Vopak aims to strike a sound balance between the interests of the company’s various stakeholders. Integrity, openness, supervision, transparent reporting and accountability are the cornerstones of our corporate governance policy. We have also developed a clear policy with regard to sustainability. For details of the Sustainability Policy please refer to the corporate website.

Vopak confirms that the principles reflected in the Code are in line with those applied by Vopak.

Vopak has a two-tier governance structure, consisting of an Executive Board and a Supervisory Board.

The Executive Board is responsible for the management of the company and for the realization of its strategic and other objectives. These include the  objectives for health, safety, the environment (part of sustainability), quality, strategy and policy, as well as the related development of results. The Supervisory Board reviews Vopak´s overall performance, including the policies pursued and results achieved by the Executive Board, the company´s financial situation, and its financial statements.

The Supervisory Board also reviews the strategy of Vopak, as proposed by the Executive Board. Similarly, it approves important proposals for capital expenditure, acquisitions and divestments, changes in financial and other corporate policies and the annual budget. The Supervisory Board evaluates the performance of the Executive Board as a whole and that of its individual members, and proposes to the AGM any changes to the composition of the Executive Board. Similarly, the Supervisory Board annually reviews its own performance and proposes changes to the composition of the existing Supervisory Board members to the AGM. Finally, the Supervisory Board ensures the company´s policies are formulated and pursued in the interest of all its stakeholders, including shareholders and employees, and that these policies are sustainable and meet the highest ethical standards.

As Vopak is defined as an international holding company within the context of the Dutch Large Companies Act, it is exempt from the provisions of this Act.

The Supervisory Board is carefully selected to include members with diverse backgrounds and experience in areas relevant to Vopak’s core business and the foreign markets in which it operates. Their experience ranges from economic, financial, technical, operational and social areas, to political and businessrelated ones. The Supervisory Board, in performing its duties, focuses on the realization of the objectives of the company, the strategy and its implementation. The Supervisory Board appoints an Audit Committee, a Remuneration Committee and a Selection and Appointment Committee from its members. In accordance with the provisions of the Code, Vopak has further specified the role and powers of these committees in specific regulations that apply to them.

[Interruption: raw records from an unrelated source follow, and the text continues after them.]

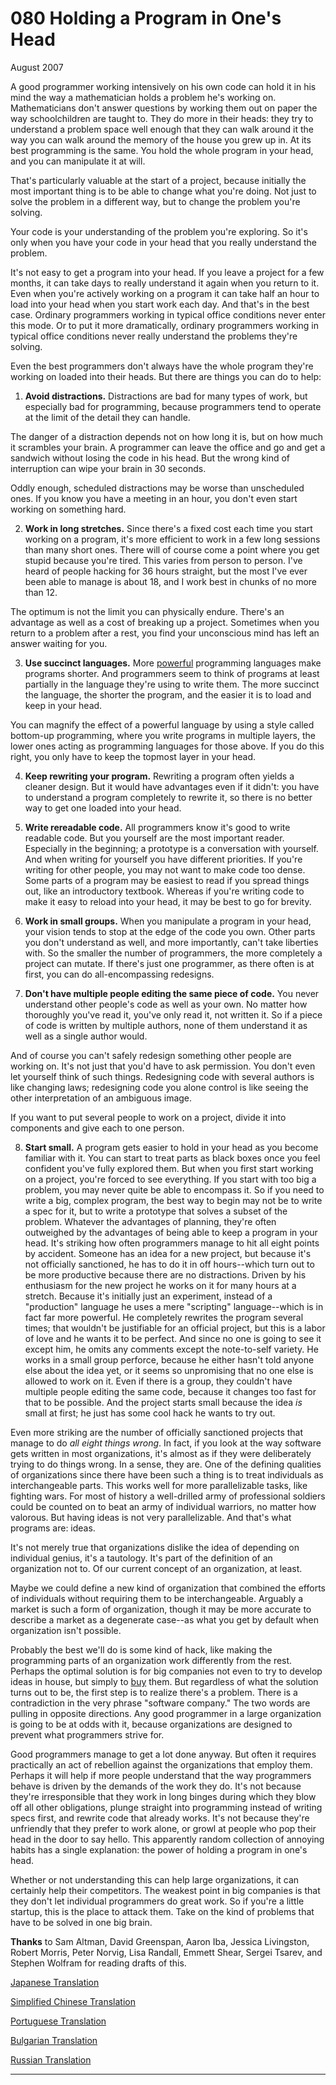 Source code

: # 080 Holding a Program in One's Head


  
 
  
 August 2007   
  
 A good programmer working intensively on his own code can hold it in his mind the way a mathematician holds a problem he's working on. Mathematicians don't answer questions by working them out on paper the way schoolchildren are taught to. They do more in their heads: they try to understand a problem space well enough that they can walk around it the way you can walk around the memory of the house you grew up in. At its best programming is the same. You hold the whole program in your head, and you can manipulate it at will.   
  
 That's particularly valuable at the start of a project, because initially the most important thing is to be able to change what you're doing. Not just to solve the problem in a different way, but to change the problem you're solving.   
  
 Your code is your understanding of the problem you're exploring. So it's only when you have your code in your head that you really understand the problem.   
  
 It's not easy to get a program into your head. If you leave a project for a few months, it can take days to really understand it again when you return to it. Even when you're actively working on a program it can take half an hour to load into your head when you start work each day. And that's in the best case. Ordinary programmers working in typical office conditions never enter this mode. Or to put it more dramatically, ordinary programmers working in typical office conditions never really understand the problems they're solving.   
  
 Even the best programmers don't always have the whole program they're working on loaded into their heads. But there are things you can do to help:   
  
 

 
  1. **Avoid distractions.** Distractions are bad for many types of work, but especially bad for programming, because programmers tend to operate at the limit of the detail they can handle.  
 
  
 The danger of a distraction depends not on how long it is, but on how much it scrambles your brain. A programmer can leave the office and go and get a sandwich without losing the code in his head. But the wrong kind of interruption can wipe your brain in 30 seconds.   
  
 Oddly enough, scheduled distractions may be worse than unscheduled ones. If you know you have a meeting in an hour, you don't even start working on something hard.   
  
 

 
  2. **Work in long stretches.** Since there's a fixed cost each time you start working on a program, it's more efficient to work in a few long sessions than many short ones. There will of course come a point where you get stupid because you're tired. This varies from person to person. I've heard of people hacking for 36 hours straight, but the most I've ever been able to manage is about 18, and I work best in chunks of no more than 12.  
 
  
 The optimum is not the limit you can physically endure. There's an advantage as well as a cost of breaking up a project. Sometimes when you return to a problem after a rest, you find your unconscious mind has left an answer waiting for you.   
  
 

 
  3. **Use succinct languages.** More [powerful](power.html) programming languages make programs shorter. And programmers seem to think of programs at least partially in the language they're using to write them. The more succinct the language, the shorter the program, and the easier it is to load and keep in your head.  
 
  
 You can magnify the effect of a powerful language by using a style called bottom-up programming, where you write programs in multiple layers, the lower ones acting as programming languages for those above. If you do this right, you only have to keep the topmost layer in your head.   
  
 

 
  4. **Keep rewriting your program.** Rewriting a program often yields a cleaner design. But it would have advantages even if it didn't: you have to understand a program completely to rewrite it, so there is no better way to get one loaded into your head.  
 
  
 

 
  5. **Write rereadable code.** All programmers know it's good to write readable code. But you yourself are the most important reader. Especially in the beginning; a prototype is a conversation with yourself. And when writing for yourself you have different priorities. If you're writing for other people, you may not want to make code too dense. Some parts of a program may be easiest to read if you spread things out, like an introductory textbook. Whereas if you're writing code to make it easy to reload into your head, it may be best to go for brevity.  
 
  
 

 
  6. **Work in small groups.** When you manipulate a program in your head, your vision tends to stop at the edge of the code you own. Other parts you don't understand as well, and more importantly, can't take liberties with. So the smaller the number of programmers, the more completely a project can mutate. If there's just one programmer, as there often is at first, you can do all-encompassing redesigns.  
 
  
 

 
  7. **Don't have multiple people editing the same piece of code.** You never understand other people's code as well as your own. No matter how thoroughly you've read it, you've only read it, not written it. So if a piece of code is written by multiple authors, none of them understand it as well as a single author would.  
 
  
 And of course you can't safely redesign something other people are working on. It's not just that you'd have to ask permission. You don't even let yourself think of such things. Redesigning code with several authors is like changing laws; redesigning code you alone control is like seeing the other interpretation of an ambiguous image.   
  
 If you want to put several people to work on a project, divide it into components and give each to one person.   
  
 

 
  8. **Start small.** A program gets easier to hold in your head as you become familiar with it. You can start to treat parts as black boxes once you feel confident you've fully explored them. But when you first start working on a project, you're forced to see everything. If you start with too big a problem, you may never quite be able to encompass it. So if you need to write a big, complex program, the best way to begin may not be to write a spec for it, but to write a prototype that solves a subset of the problem. Whatever the advantages of planning, they're often outweighed by the advantages of being able to keep a program in your head. 
 It's striking how often programmers manage to hit all eight points by accident. Someone has an idea for a new project, but because it's not officially sanctioned, he has to do it in off hours--which turn out to be more productive because there are no distractions. Driven by his enthusiasm for the new project he works on it for many hours at a stretch. Because it's initially just an experiment, instead of a "production" language he uses a mere "scripting" language--which is in fact far more powerful. He completely rewrites the program several times; that wouldn't be justifiable for an official project, but this is a labor of love and he wants it to be perfect. And since no one is going to see it except him, he omits any comments except the note-to-self variety. He works in a small group perforce, because he either hasn't told anyone else about the idea yet, or it seems so unpromising that no one else is allowed to work on it. Even if there is a group, they couldn't have multiple people editing the same code, because it changes too fast for that to be possible. And the project starts small because the idea _is_ small at first; he just has some cool hack he wants to try out.   
  
 Even more striking are the number of officially sanctioned projects that manage to do _all eight things wrong_. In fact, if you look at the way software gets written in most organizations, it's almost as if they were deliberately trying to do things wrong. In a sense, they are. One of the defining qualities of organizations since there have been such a thing is to treat individuals as interchangeable parts. This works well for more parallelizable tasks, like fighting wars. For most of history a well-drilled army of professional soldiers could be counted on to beat an army of individual warriors, no matter how valorous. But having ideas is not very parallelizable. And that's what programs are: ideas.   
  
 It's not merely true that organizations dislike the idea of depending on individual genius, it's a tautology. It's part of the definition of an organization not to. Of our current concept of an organization, at least.   
  
 Maybe we could define a new kind of organization that combined the efforts of individuals without requiring them to be interchangeable. Arguably a market is such a form of organization, though it may be more accurate to describe a market as a degenerate case--as what you get by default when organization isn't possible.   
  
 Probably the best we'll do is some kind of hack, like making the programming parts of an organization work differently from the rest. Perhaps the optimal solution is for big companies not even to try to develop ideas in house, but simply to [buy](hiring.html) them. But regardless of what the solution turns out to be, the first step is to realize there's a problem. There is a contradiction in the very phrase "software company." The two words are pulling in opposite directions. Any good programmer in a large organization is going to be at odds with it, because organizations are designed to prevent what programmers strive for.   
  
 Good programmers manage to get a lot done anyway. But often it requires practically an act of rebellion against the organizations that employ them. Perhaps it will help if more people understand that the way programmers behave is driven by the demands of the work they do. It's not because they're irresponsible that they work in long binges during which they blow off all other obligations, plunge straight into programming instead of writing specs first, and rewrite code that already works. It's not because they're unfriendly that they prefer to work alone, or growl at people who pop their head in the door to say hello. This apparently random collection of annoying habits has a single explanation: the power of holding a program in one's head.   
  
 Whether or not understanding this can help large organizations, it can certainly help their competitors. The weakest point in big companies is that they don't let individual programmers do great work. So if you're a little startup, this is the place to attack them. Take on the kind of problems that have to be solved in one big brain.   
  
 
  
 
  
 
  
 
  
 **Thanks** to Sam Altman, David Greenspan, Aaron Iba, Jessica Livingston, Robert Morris, Peter Norvig, Lisa Randall, Emmett Shear, Sergei Tsarev, and Stephen Wolfram for reading drafts of this.   
  
 
  
 
  
 
  
 [Japanese Translation](http://www.aoky.net/articles/paul_graham/head.htm)   
  
 [Simplified Chinese Translation](http://flyingapplet.spaces.live.com/blog/cns!F682AFBD82F7E261!547.entry)   
  
 
  
 [Portuguese 
Translation](http://www.sounerd.com.br/index.php?option=com_content&view=article&id=261:tellarin&catid=101:graham&Itemid=44)  
 
  
 [Bulgarian 
Translation](http://www.matematika.bg/wiki/%D0%9A%D0%B0%D0%BA_%D0%B4%D0%B0_%D0%B7%D0%B0%D0%B4%D1%8A%D1%80%D0%B6%D0%B8%D0%BC_%D0%BF%D1%80%D0%BE%D0%B3%D1%80%D0%B0%D0%BC%D0%B0_%D0%B2_%D0%B3%D0%BB%D0%B0%D0%B2%D0%B0%D1%82%D0%B0_%D1%81%D0%B8)  
 
  
 
  
 [Russian Translation](http://ryba4.com/translations/head)   
  
 
  
 
  
 
  
 
  
 

 
* * *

In addition to the power to appoint, suspend and dismiss members of the Executive Board and Supervisory Board, the AGM has other authorities such as passing resolutions for legal mergers and split-offs, adopting financial statements, and profit appropriation. Furthermore, the AGM determines the remuneration policy for the Executive Board, and has to approve any significant amendments to the policy. The AGM also sets the remuneration of the members of the Supervisory Board. The remuneration of the members of the Executive Board is set by the Supervisory Board on the basis of a proposal from the Remuneration Committee, in accordance with the remuneration policy adopted by the 2018 AGM. Vopak will continue to facilitate proxy voting. Dutch law provides for a mandatory registration date to exercise voting and attendance rights 28 days before the day of the AGM.